Zemo stands next to it, a pair of wire framed glasses on his face, no weapon on him.

Sitting in the chair is Steve. He still has the bite guard in his mouth, though he’s sitting partially upright, head shaven bare just like it had been in the Soul World. His eyes are glassy, dazed, and Bucky remembers that expression deep in his own chest. The air smells of burning hair and flesh and there’s two red marks on either side of Steve’s forehead, around the clamps still in place. The chair is humming.

Bucky can’t look away, can barely breathe. It’s a nightmare, he thinks. He’ll wake up in just a moment and be back in Alaska with Bambi laying over his legs and Steve snoring next to him. Wanda will be downstairs putting on coffee and the sun will rise and… 

It’s not a dream.

“Ah,” Zemo says. “You finally made it.”


	7. Chapter 7

“I have dreamed of this moment,” Zemo says. “I have studied all of you. It’s amazing what you can find with the proper motivation. You see, I could’ve killed you months ago. In your tower, Mr. Stark. In your mother’s house, Captain Wilson. In your safe house in Maine, Ms. Romanoff. In your happy home in Alaska, Bucky.” Zemo’s mouth turns around Bucky like it’s something distasteful. 

“That would’ve been too easy.” He smiles a little. “Did you know I was on the phone with my wife when she died? Crushed by one of the falling rocks from Sokovia. My little son was in the car seat behind her. My father was driving. They were trying to get away. I heard my son scream. Do you know what it’s like? To live with that?”

Tony is shaking his head stepping forward. “Steve was just there to help. He didn’t create Ultron. I did. It’s me you want.”
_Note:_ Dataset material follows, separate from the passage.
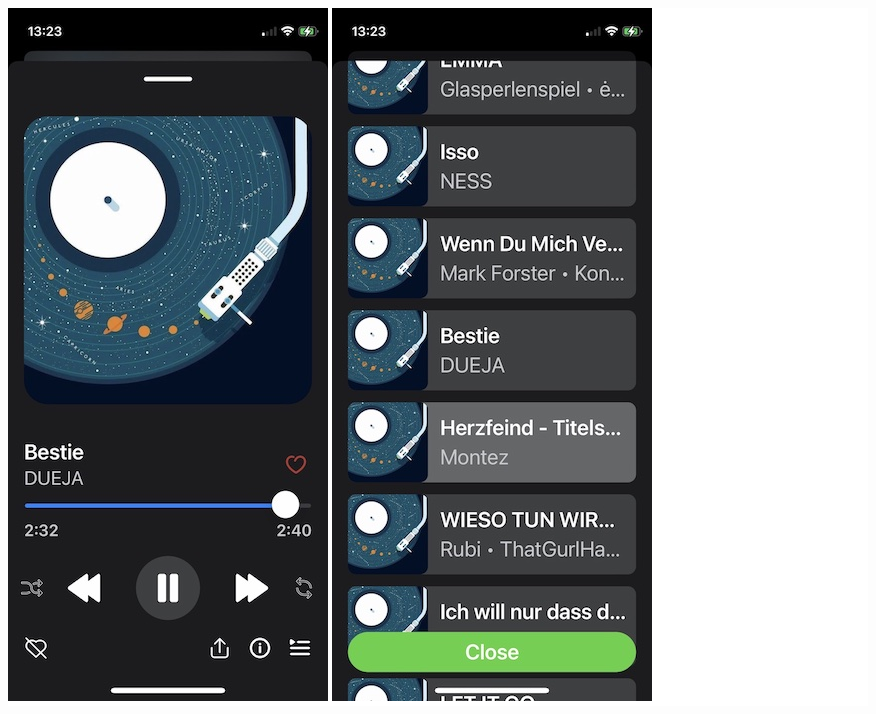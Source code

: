 <img src="https://github.com/mIwr/SwiftySpot/blob/master/RepoAssets/player.jpg?raw=true">          <img src="https://github.com/mIwr/SwiftySpot/blob/master/RepoAssets/playback.jpg?raw=true">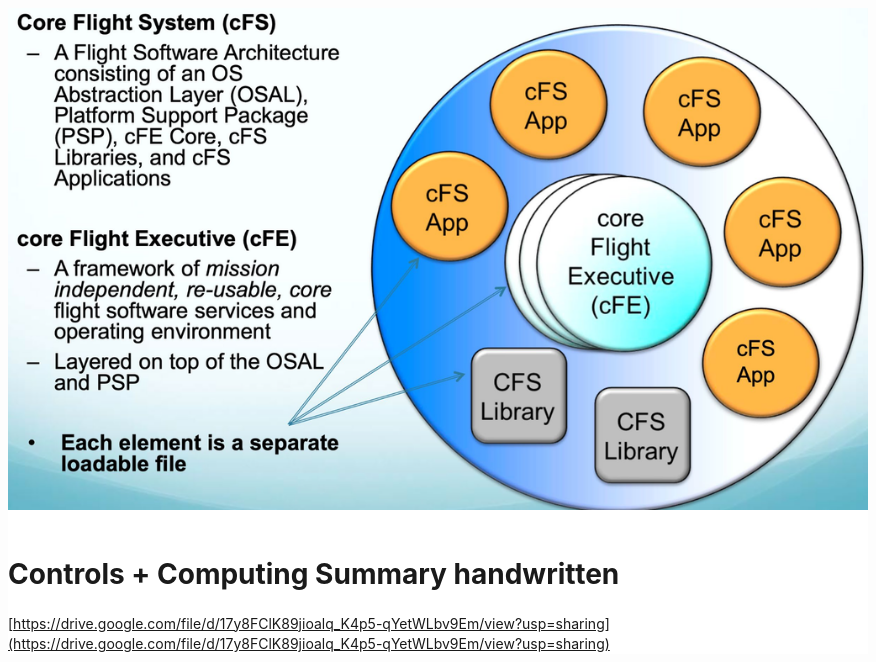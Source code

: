 ![image.png](image%206.png)

# Controls + Computing Summary handwritten

[https://drive.google.com/file/d/17y8FClK89jioalq_K4p5-qYetWLbv9Em/view?usp=sharing](https://drive.google.com/file/d/17y8FClK89jioalq_K4p5-qYetWLbv9Em/view?usp=sharing)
“You’re right, Mr. Stark. It is you I want.” Zemo’s eyes are wide and wild as they rove over the group of them standing there. “I want you to feel what I felt: to know the one you love is suffering and be helpless to stop it. And, more than that, I want to destroy the Avengers, keep you from ever interfering again.”

Natasha darts forward from the side, almost too fast for Bucky to even see, but Zemo twists away, pushing at the remote he’s holding in his right hand. The chair hums louder and Steve shouts in pain, the burning smell intensifying as the clamps around his head crackle. 

“Nice try,” Zemo says. “But as Bucky will tell you, this is a very delicate procedure. A heavy hand and Captain Rogers won’t remember how to even tie his own shoes. He’s already gotten quite a bit.”

“Nat,” Bucky says around a dry throat, pleading, even though he doesn’t even know exactly what he’s asking for. 

Steve is trembling in the chair, even as the crackling fades. He doesn’t move, though, doesn’t even try to get up, though Bucky can see the restraints around his wrists have been loosened. 

Sam steps forward. “What do you want?” he asks. 

Zemo smiles. “To see an empire fall.”

He starts speaking then, not in English or even Russian, but something that Bucky recognizes as Sokovian from listening to Wanda sing to herself in the garden. He knows a little of it: she taught him and Steve vocabulary in the evenings during the winter as a way to pass time.

“Moon,” Zemo says in Sokovian. “Forest. Voicemail. Car. Falling.”

“What’s he doing?” Tony asks. 

Steve is squeezing his fists tightly and his neck is strained, ligaments standing on end. His face is twisted, eyes squeezed together like each word is paining him. Why…

A memory surfaces: sitting in the same spot Steve is now, another man reading a list of words, and all the noise in Bucky’s head fading until all that was left was…

“Avengers. Frost. Gravity. Sunlight.” Zemo looks right at Bucky and his mouth turns upward just a little. “Cove.”

“No,” Bucky whispers. There is something burning in his metal hand, just under the surface. The Soul Stone, he realizes. 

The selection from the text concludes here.